Digital French Door Oven - Stainless Steel

Chances are you might be using your oven more than usually with the season at our doorstep. In order to make it work its best, the oven has to be clean. There are a few ways to clean the oven. The right cleaning method for you depends on the type of oven you have and whether you’re looking for environmentally friendly methods. Here are a few different ways you can clean the oven in your kitchen.

Know what your oven requires

The first step is to consider what type of oven you have. Each style has different cleaning requirements, and using the wrong method can lead to serious damage. Self-cleaning ovens, textured models and regular ovens all have different needs. Start by looking at your oven’s manual to determine which is the right choice for you.

Steps for self-cleaning

Self-cleaning ovens work by heating to an incredible temperature and reducing any food to a little pile of ash. After the cleaning cycle finishes and the oven cools down, you just have to wipe the mess out using a damp rag. Try to leave a window open or run a vent to exhaust the smoke that may come out. It’s also important not to scrub at the rubbery seal as that can damage it. All you need to do is use a little dish soap and water to clean the gasket.

Proper treatment for textured ovens

Textured ovens are also called continuous cleaning ovens. Their special surface has a layer of porcelain that burns off old food every time it’s used. All you have to do is wipe off the oven with a damp rag when it’s cooled off. Avoid using any abrasive cleaners or scouring pads to avoid damaging the finish.

Traditional ovens

Regular ovens are the most affordable, and they can be the most difficult to clean. Fresh spills should be wiped up after they cool off but before they have time to harden into a crusted mess. You can line the bottom of the oven with foil, but make sure the foil doesn’t touch the elements to avoid damaging them. Stubborn stains can be removed by spraying the cool oven with cleaner, allowing it to set and then wiping it away.

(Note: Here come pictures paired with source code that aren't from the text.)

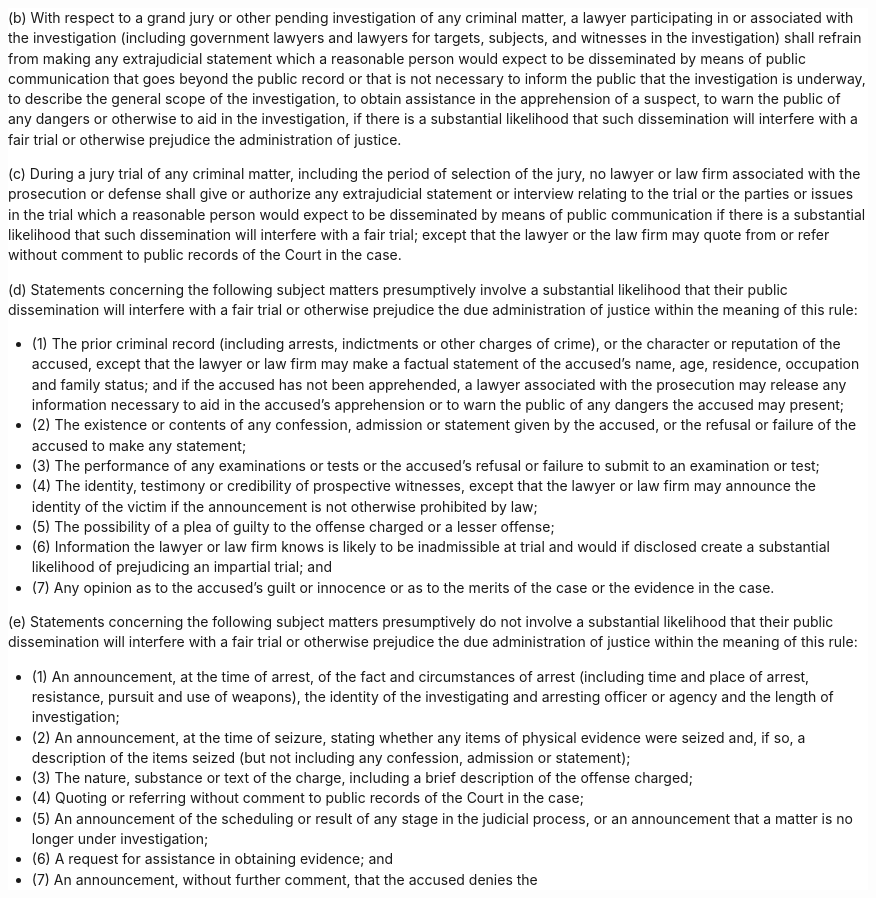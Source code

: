 (b) With respect to a grand jury or other pending investigation of any criminal matter, a
lawyer participating in or associated with the investigation (including government lawyers and lawyers
for targets, subjects, and witnesses in the investigation) shall refrain from making any extrajudicial
statement which a reasonable person would expect to be disseminated by means of public
communication that goes beyond the public record or that is not necessary to inform the public that
the investigation is underway, to describe the general scope of the investigation, to obtain assistance
in the apprehension of a suspect, to warn the public of any dangers or otherwise to aid in the
investigation, if there is a substantial likelihood that such dissemination will interfere with a fair trial
or otherwise prejudice the administration of justice.

(c) During a jury trial of any criminal matter, including the period of selection of the jury,
no lawyer or law firm associated with the prosecution or defense shall give or authorize any
extrajudicial statement or interview relating to the trial or the parties or issues in the trial which a
reasonable person would expect to be disseminated by means of public communication if there is a
substantial likelihood that such dissemination will interfere with a fair trial; except that the lawyer or
the law firm may quote from or refer without comment to public records of the Court in the case.

(d) Statements concerning the following subject matters presumptively involve a substantial
likelihood that their public dissemination will interfere with a fair trial or otherwise prejudice the due
administration of justice within the meaning of this rule:

  * (1) The prior criminal record (including arrests, indictments or other charges of
crime), or the character or reputation of the accused, except that the lawyer or law firm may
make a factual statement of the accused’s name, age, residence, occupation and family status;
and if the accused has not been apprehended, a lawyer associated with the prosecution may
release any information necessary to aid in the accused’s apprehension or to warn the public
of any dangers the accused may present;
  * (2) The existence or contents of any confession, admission or statement given by
the accused, or the refusal or failure of the accused to make any statement;
  * (3) The performance of any examinations or tests or the accused’s refusal or failure
to submit to an examination or test;
  * (4) The identity, testimony or credibility of prospective witnesses, except that the
lawyer or law firm may announce the identity of the victim if the announcement is not
otherwise prohibited by law;
  * (5) The possibility of a plea of guilty to the offense charged or a lesser offense;
  * (6) Information the lawyer or law firm knows is likely to be inadmissible at trial and
would if disclosed create a substantial likelihood of prejudicing an impartial trial; and
  * (7) Any opinion as to the accused’s guilt or innocence or as to the merits of the case
or the evidence in the case.

(e) Statements concerning the following subject matters presumptively do not involve a
substantial likelihood that their public dissemination will interfere with a fair trial or otherwise
prejudice the due administration of justice within the meaning of this rule:

  * (1) An announcement, at the time of arrest, of the fact and circumstances of arrest 
(including time and place of arrest, resistance, pursuit and use of weapons), the identity of the
investigating and arresting officer or agency and the length of investigation;
  * (2) An announcement, at the time of seizure, stating whether any items of physical
evidence were seized and, if so, a description of the items seized (but not including any
confession, admission or statement);
  * (3) The nature, substance or text of the charge, including a brief description of the
offense charged;
  * (4) Quoting or referring without comment to public records of the Court in the
case;
  * (5) An announcement of the scheduling or result of any stage in the judicial process,
or an announcement that a matter is no longer under investigation;
  * (6) A request for assistance in obtaining evidence; and
  * (7) An announcement, without further comment, that the accused denies the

Environmentally-friendly options

If you have a fresh spill, sprinkle salt over it as soon as you safely can. This prevents odors from forming, and you can easily sweep up the mess once the oven cools. If you ever clean, and of course you do, then you probably heard about almost-magical properties of baking soda. When dealing with baked on stains that are thick and nearly impossible to remove, baking soda is the right answer. Sprinkle a generous layer over the stains in a cool oven. Using a spray bottle, mist water over the baking soda to wet it. Allow this mixture to sit on the stains overnight. When you come back and wipe up the baking soda, the old stain will come with it. You can even make an aging stove that’s been neglected look like new again with this little trick. Not only is it safe for the oven, but you can also use baking soda as a gentle cleaner for the cook top to remove grease and baked on food.

When you’re ready to clean the oven, it’s vital that you start by looking at the type of the oven you have. If you have the manufacturer’s manual, you should always use the directions listed there. In the absence of manufacturer directions, these guidelines will help you keep your oven clean and ready for use. The best way to keep your stove clean is by regularly wiping out the messes and spills, but you can use the self-cleaning feature or baking soda and water to address more serious stains.

Alissa Young is a freelancer-writer who loves sharing her knowledge about home management. If you want to know how to make a great home, she wouldn’t mind you asking her about her opinion.

2 thoughts on “How To Clean Different Types Of Ovens”

  1. One tip I can give in regards to telling whether an oven is self-cleaning or not is to run your finger across the part of the inside of the oven you intend to clean. If it is smooth and slippery, it’s standard enamel and can withstand a good scrub. If it has rough finish (almost like fine sandpaper) then that part is “supposedly” self-clean. And you would certainly ruin it by scrubbing or applying cleaning products to it.